Kerala is an amazing place in the monsoon. Every garden runs uncontrollably wild. Bushes and vines cannot be kept inside closed gates and orderly gardens; they spill into roads and the countryside. The yellow flower above is certainly a garden flower (can someone help me with its name?) but it was growing in a jungle of bushes along the road outside the purple gate.
Any gate which was shut could no longer be opened because of the growth around and over it. A good thing that some of the gates were merely ornamental, standing free of fences. You could just go around it if you wanted. We kept to the meandering and narrow. It was a Sunday, and most people were at the bazaar or church. Very few were at home to wave at us as we strolled through the village.
On a previous visit to Munnar I’d noticed that the blue morning glory (Ipomoea indica) has become a pest, over-running trees and taking over forests. In this village it had competition, but there were still many of its spectacular flowers to be seen. The pistil projects quite a way from the disk of its petals, as you can gauge from the focus in this photo.
Its main competitor seemed to be the scarlet morning glory (Ipomoea hederifolia), another import from South America or the Caribbean. It is hard to be more precise about the original range of most morning glories because they spread very easily as human activity opens up dense forests. The long slender goblets of nectar in both of these trumpet shaped flowers evolved to take advantage of the long beaks of hummingbirds. I wonder what their pollinators are in this far land. Clearly there must be some. How would they spread so far and wide otherwise?

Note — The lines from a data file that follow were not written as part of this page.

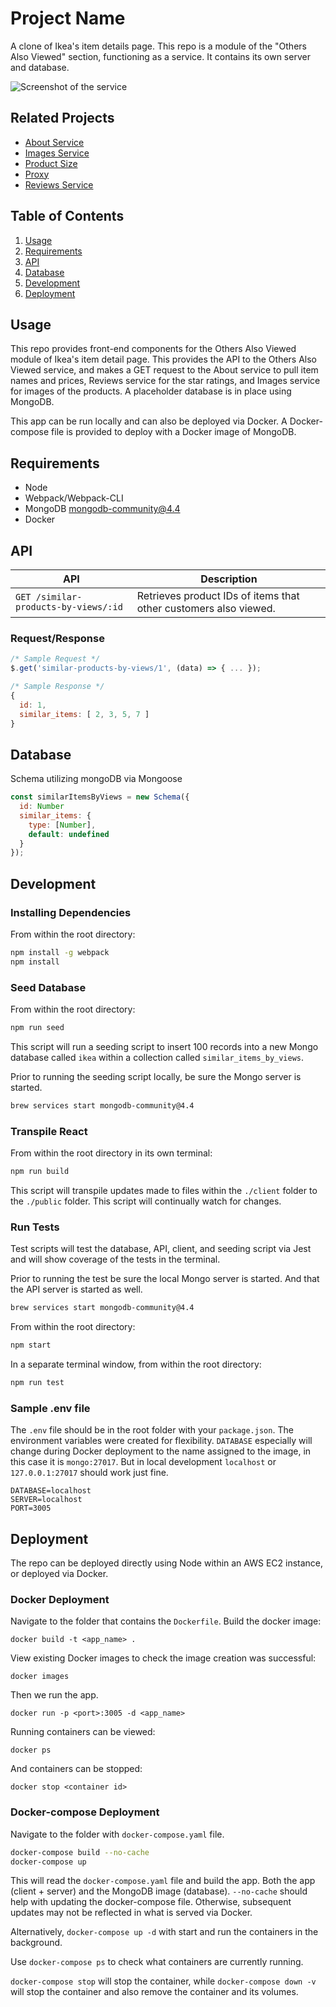 # Project Name

A clone of Ikea's item details page. This repo is a module of the "Others Also Viewed" section, functioning as a service. It contains its own server and database.

![Screenshot of the service](https://vbao-readme-screenshots.s3.us-west-1.amazonaws.com/fec_others_also_viewed_screenshot.png)

## Related Projects

- [About Service](https://github.com/IKEA-Vikings/kim-service-1)
- [Images Service](https://github.com/IKEA-Vikings/phucci-service-1)
- [Product Size](https://github.com/IKEA-Vikings/vbao-product-size)
- [Proxy](https://github.com/IKEA-Vikings/vbao-proxy)
- [Reviews Service](https://github.com/IKEA-Vikings/josh-service-reviews)

## Table of Contents

1. [Usage](#Usage)
1. [Requirements](#requirements)
1. [API](#api)
1. [Database](#database)
1. [Development](#development)
1. [Deployment](#deployment)

## Usage

This repo provides front-end components for the Others Also Viewed module of Ikea's item detail page. This provides the API to the Others Also Viewed service, and makes a GET request to the About service to pull item names and prices, Reviews service for the star ratings, and Images service for images of the products. A placeholder database is in place using MongoDB.

This app can be run locally and can also be deployed via Docker. A Docker-compose file is provided to deploy with a Docker image of MongoDB.

## Requirements

- Node
- Webpack/Webpack-CLI
- MongoDB mongodb-community@4.4
- Docker

## API

API                                  | Description
-------------------------------------|-----------------------------------------------------------------
`GET /similar-products-by-views/:id` | Retrieves product IDs of items that other customers also viewed.

### Request/Response

```javascript
/* Sample Request */
$.get('similar-products-by-views/1', (data) => { ... });

/* Sample Response */
{
  id: 1,
  similar_items: [ 2, 3, 5, 7 ]
}
```

## Database

Schema utilizing mongoDB via Mongoose

```javascript
const similarItemsByViews = new Schema({
  id: Number
  similar_items: {
    type: [Number],
    default: undefined
  }
});
```

## Development

### Installing Dependencies

From within the root directory:

```sh
npm install -g webpack
npm install
```

### Seed Database

From within the root directory:

```sh
npm run seed
```

This script will run a seeding script to insert 100 records into a new Mongo database called `ikea` within a collection called `similar_items_by_views`.

Prior to running the seeding script locally, be sure the Mongo server is started.

```sh
brew services start mongodb-community@4.4
```

### Transpile React

From within the root directory in its own terminal:

```sh
npm run build
```

This script will transpile updates made to files within the `./client` folder to the `./public` folder. This script will continually watch for changes.

### Run Tests

Test scripts will test the database, API, client, and seeding script via Jest and will show coverage of the tests in the terminal.

Prior to running the test be sure the local Mongo server is started. And that the API server is started as well.

```sh
brew services start mongodb-community@4.4
```

From within the root directory:

```sh
npm start
```

In a separate terminal window, from within the root directory:

```sh
npm run test
```

### Sample .env file

The `.env` file should be in the root folder with your `package.json`. The environment variables were created for flexibility. `DATABASE` especially will change during Docker deployment to the name assigned to the image, in this case it is `mongo:27017`. But in local development `localhost` or `127.0.0.1:27017` should work just fine.

```env
DATABASE=localhost
SERVER=localhost
PORT=3005
```

## Deployment

The repo can be deployed directly using Node within an AWS EC2 instance, or deployed via Docker.

### Docker Deployment

Navigate to the folder that contains the `Dockerfile`. Build the docker image:

`docker build -t <app_name> .`

View existing Docker images to check the image creation was successful:

`docker images`

Then we run the app.

`docker run -p <port>:3005 -d <app_name>`

Running containers can be viewed:

`docker ps`

And containers can be stopped:

`docker stop <container id>`

### Docker-compose Deployment

Navigate to the folder with `docker-compose.yaml` file.

```bash
docker-compose build --no-cache
docker-compose up
```

This will read the `docker-compose.yaml` file and build the app. Both the app (client + server) and the MongoDB image (database). `--no-cache` should help with updating the docker-compose file. Otherwise, subsequent updates may not be reflected in what is served via Docker.

Alternatively, `docker-compose up -d` with start and run the containers in the background.

Use `docker-compose ps` to check what containers are currently running.

`docker-compose stop` will stop the container, while `docker-compose down -v` will stop the container and also remove the container and its volumes.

Another of the plants which I cannot name is the one you see above. The dark green elliptical leaves with pink dots and the two-lipped flowers with the very long pistil are familiar. I’ve seen them in garden even as a child, and I think I have a memory of these plants in my mother’s garden. But I’ve completely forgotten what they are called. Can someone help? (Thanks Deb for identifying it as the polka dot plant, Hypoestes phyllostachya)
Another plant which runs wild easily is the Bengal clock vine (Thunbergia grandiflora). The name comes from the fact that the creeper winds clockwise around any support. I was curious why this property would enter into its name. Apparently 92% of vines from around the world twine anti-clockwise, so the sense in which this plant winds does make it very special. You seldom get such a clear explanation of names of plants.